Iimura y Gottheim nos muestran que las cosas que no veíamos estaban ahí y que siempre lo estuvieron. Dejando que el viento pase o forzando el corrimiento de la ficción, nos alivianan la presión de tener que imaginar un mundo nuevo, para atrás y para adelante, una y otra vez, con las facultades limitadas del condenado a la cercanía, sabiendo que no será ni por asomo el mejor de los mundos posibles. No hay que desesperar: queda tiempo para que el tiempo haga lo suyo. Pero la espera es agotadora. 
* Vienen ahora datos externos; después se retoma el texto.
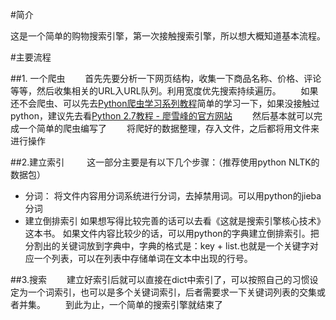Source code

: #简介

这是一个简单的购物搜索引擎，第一次接触搜索引擎，所以想大概知道基本流程。

#主要流程

##1. 一个爬虫
　　首先先要分析一下网页结构，收集一下商品名称、价格、评论等等，然后收集相关的URL入URL队列。利用宽度优先搜索持续遍历。
　　如果还不会爬虫、可以先去[Python爬虫学习系列教程](http://cuiqingcai.com/1052.html)简单的学习一下，如果没接触过python，建议先去看[Python 2.7教程 - 廖雪峰的官方网站](http://www.liaoxuefeng.com/wiki/001374738125095c955c1e6d8bb493182103fac9270762a000/)
 　　然后基本就可以完成一个简单的爬虫编写了
　　将爬好的数据整理，存入文件，之后都将用文件来进行操作
   
##2.建立索引
　　 这一部分主要是有以下几个步骤：（推荐使用python NLTK的数据包）
   
- 分词：
  将文件内容用分词系统进行分词，去掉禁用词。可以用python的jieba分词
- 建立倒排索引
  如果想写得比较完善的话可以去看《这就是搜索引擎核心技术》这本书。
  如果文件内容比较少的话，可以用python的字典建立倒排索引。把分割出的关键词放到字典中，字典的格式是：key + list.也就是一个关键字对应一个列表，可以在列表中存储单词在文本中出现的行号。
  
  
##3.搜索
　　建立好索引后就可以直接在dict中索引了，可以按照自己的习惯设定为一个词索引，也可以是多个关键词索引，后者需要求一下关键词列表的交集或者并集。
　　到此为止，一个简单的搜索引擎就结束了
   
  
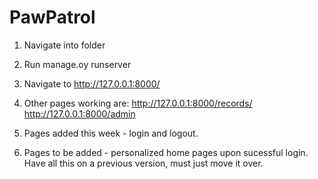 # PawPatrol
 
1. Navigate into folder
2. Run manage.oy runserver
3. Navigate to http://127.0.0.1:8000/ 
4. Other pages working are:
  http://127.0.0.1:8000/records/
  http://127.0.0.1:8000/admin
  
5. Pages added this week - login and logout.
6. Pages to be added - personalized home pages upon sucessful login. Have all this on a previous version, must just move it over.
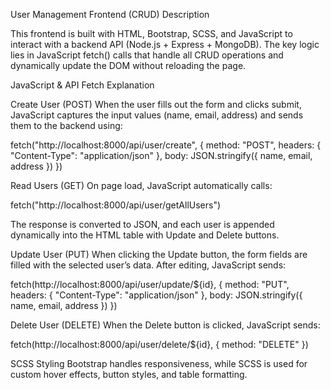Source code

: User Management Frontend (CRUD)
Description

This frontend is built with HTML, Bootstrap, SCSS, and JavaScript to interact with a backend API (Node.js + Express + MongoDB). The key logic lies in JavaScript fetch() calls that handle all CRUD operations and dynamically update the DOM without reloading the page.

JavaScript & API Fetch Explanation

Create User (POST)
When the user fills out the form and clicks submit, JavaScript captures the input values (name, email, address) and sends them to the backend using:

fetch("http://localhost:8000/api/user/create", {
  method: "POST",
  headers: { "Content-Type": "application/json" },
  body: JSON.stringify({ name, email, address })
})

Read Users (GET)
On page load, JavaScript automatically calls:

fetch("http://localhost:8000/api/user/getAllUsers")

The response is converted to JSON, and each user is appended dynamically into the HTML table with Update and Delete buttons.

Update User (PUT)
When clicking the Update button, the form fields are filled with the selected user’s data. After editing, JavaScript sends:

fetch(http://localhost:8000/api/user/update/${id}, {
  method: "PUT",
  headers: { "Content-Type": "application/json" },
  body: JSON.stringify({ name, email, address })
})


Delete User (DELETE)
When the Delete button is clicked, JavaScript sends:

fetch(http://localhost:8000/api/user/delete/${id}, {
  method: "DELETE"
})

SCSS Styling
Bootstrap handles responsiveness, while SCSS is used for custom hover effects, button styles, and table formatting.
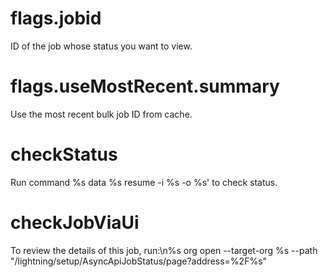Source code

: # flags.jobid

ID of the job whose status you want to view.

# flags.useMostRecent.summary

Use the most recent bulk job ID from cache.

# checkStatus

Run command %s data %s resume -i %s -o %s' to check status.

# checkJobViaUi

To review the details of this job, run:\n%s org open --target-org %s --path "/lightning/setup/AsyncApiJobStatus/page?address=%2F%s"
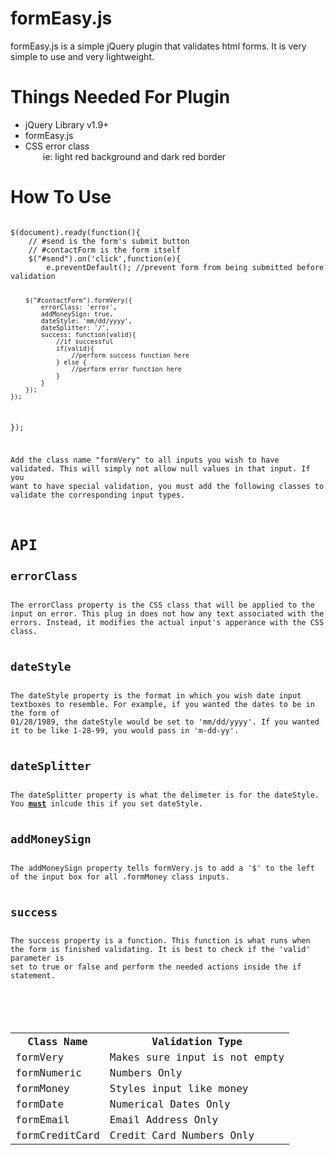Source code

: formEasy.js
===========

formEasy.js is a simple jQuery plugin that validates html forms. It is very simple to use
and very lightweight. 

Things Needed For Plugin
========================
<ul>
	<li>jQuery Library v1.9+</li>
	<li>formEasy.js</li>
	<li>CSS error class<br>
		<span style="margin-left:2em;">ie: light red background and dark red border</span>
	</li>
</ul>

How To Use
===========
<code>
$(document).ready(function(){
	// #send is the form's submit button
	// #contactForm is the form itself
	$("#send").on('click',function(e){
		e.preventDefault(); //prevent form from being submitted before validation

		$("#contactForm").formVery({
            errorClass: 'error',
            addMoneySign: true,
            dateStyle: 'mm/dd/yyyy',
            dateSplitter: '/',
            success: function(valid){
            	//if successful
            	if(valid){
                	//perform success function here
                } else {
                	//perform error function here
                }
            }
        });
	});
});

Add the class name "formVery" to all inputs you wish to have validated. This will simply not allow null values in that input.
If you want to have special validation, you must add the following classes to validate the corresponding input types.
<table>
	<tr>
		<th>Class Name</th>
		<th>Validation Type</th>
	</tr>
	<tr>
		<td>formVery</td>
		<td>Makes sure input is not empty</td>
	</tr>
	<tr>
		<td>formNumeric</td>
		<td>Numbers Only</td>
	</tr>
	<tr>
		<td>formMoney</td>
		<td>Styles input like money</td>
	</tr>
	<tr>
		<td>formDate</td>
		<td>Numerical Dates Only</td>
	</tr>
	<tr>
		<td>formEmail</td>
		<td>Email Address Only</td>
	</tr>
	<tr>
		<td>formCreditCard</td>
		<td>Credit Card Numbers Only</td>
	</tr>
</code>

API
====
<h2>errorClass</h2>
The errorClass property is the CSS class that will be applied to the input on error. This plug in does not how any text associated with the errors. Instead, it modifies the actual input's apperance with the CSS class.

<h2>dateStyle</h2>
The dateStyle property is the format in which you wish date input textboxes to resemble. For example, if you wanted the dates to be in the form of
01/28/1989, the dateStyle would be set to 'mm/dd/yyyy'. If you wanted it to be like 1-28-99, you would pass in 'm-dd-yy'.

<h2>dateSplitter</h2>
The dateSplitter property is what the delimeter is for the dateStyle. You <u><b>must</b></u> inlcude this if you set dateStyle.

<h2>addMoneySign</h2>
The addMoneySign property tells formVery.js to add a '$' to the left of the input box for all .formMoney class inputs.

<h2>success</h2>
The success property is a function. This function is what runs when the form is finished validating. It is best to check if the 'valid' parameter is 
set to true or false and perform the needed actions inside the if statement.

<br><br><br>

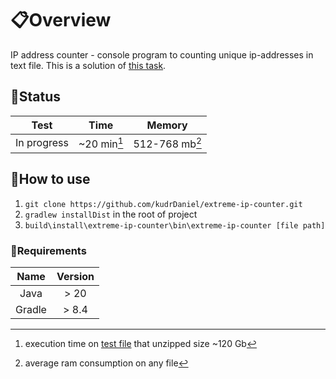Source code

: # :clipboard:Overview
IP address counter - console program to counting unique ip-addresses in text file. This is a solution of [this task](https://github.com/Ecwid/new-job/blob/master/IP-Addr-Counter.md).

## :memo:Status
|    Test     |    Time     |     Memory     |
|:-----------:|:-----------:|:--------------:|
| In progress | ~20 min[^1] | 512-768 mb[^2] |

[^1]: execution time on [test file](https://ecwid-vgv-storage.s3.eu-central-1.amazonaws.com/ip_addresses.zip) that unzipped size ~120 Gb
[^2]: average ram consumption on any file

## :file_folder:How to use
1. `git clone https://github.com/kudrDaniel/extreme-ip-counter.git`
1. `gradlew installDist` in the root of project
1. `build\install\extreme-ip-counter\bin\extreme-ip-counter [file path]`

### :loudspeaker:Requirements
|  Name  | Version |
|:------:|:-------:|
|  Java  |  > 20   |
| Gradle |  > 8.4  |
Kiri (The Fog) (Takahiko Iimura, 1970)

*

La niebla espesa, rural, se traslada a la ciudad y desembarca en Senza Mostra (Jean-Claude Rousseau, 2011) para ocultar lo que hay detrás: una Venecia fría, quieta, abrigada de turistas. Si para no mostrar algo es necesario mostrar aquello que oculta lo que no quiere ser visto, el empaste blanco, pegajoso y húmedo que tizna pasillos y góndolas se ofrece como recurso a la situación. Con las manos detrás del cuerpo y un sobretodo gris por encima, Rousseau se para de cara al limbo para dejarse borrar bajo la bruma. Sigue la recomendación de Cristina Peri Rossi y:

Deja que el gris

difumine los contornos

y con tinieblas

envuelva todas las cosas: 

en los vapores de humedad

flotan los rostros 

las casas

los recibos de la luz(1)

La niebla lo engulle todo. Se está y no se está en lo que dura un llamado telefónico; en lo que dura un adiós. Se manduca personas, se zampa luz. La densidad palpable, su tristeza cenicienta, agrisa el paisaje veneciano. Solo al comienzo —y en los segundos finales, acompañado de una melodía silbada con aroma a «La vie en rose»— hay noticias del sol. Parados en el centro de la estela, los colores pierden su gracia y la espera se hace eterna: no hay paisaje pintoresco que distraiga la atención del hecho de que todo, más allá de los alrededores del cuerpo, sea exactamente igual. Frente a la cámara, bajo la niebla, la identidad le cede lugar a la equivalencia. De espaldas a cámara, adentrándose en la niebla invariable, los amantes siluetados, los ennegrecidos solitarios, los hijos abrigados y padres apurados le dan juego a la percepción: ya no parecieran alejarse hacia otra calle, hacia otra locación, continuando, folleto en mano, el itinerario de visita, sino que parecen, involuntariamente, desmarcarse. La niebla vuelve a negarle a la cámara la profundidad de campo y hace del alejamiento un eterno caminar en el lugar, reduciendo el tamaño de quien camina hasta desatomizarlo en un fundido a blanco. 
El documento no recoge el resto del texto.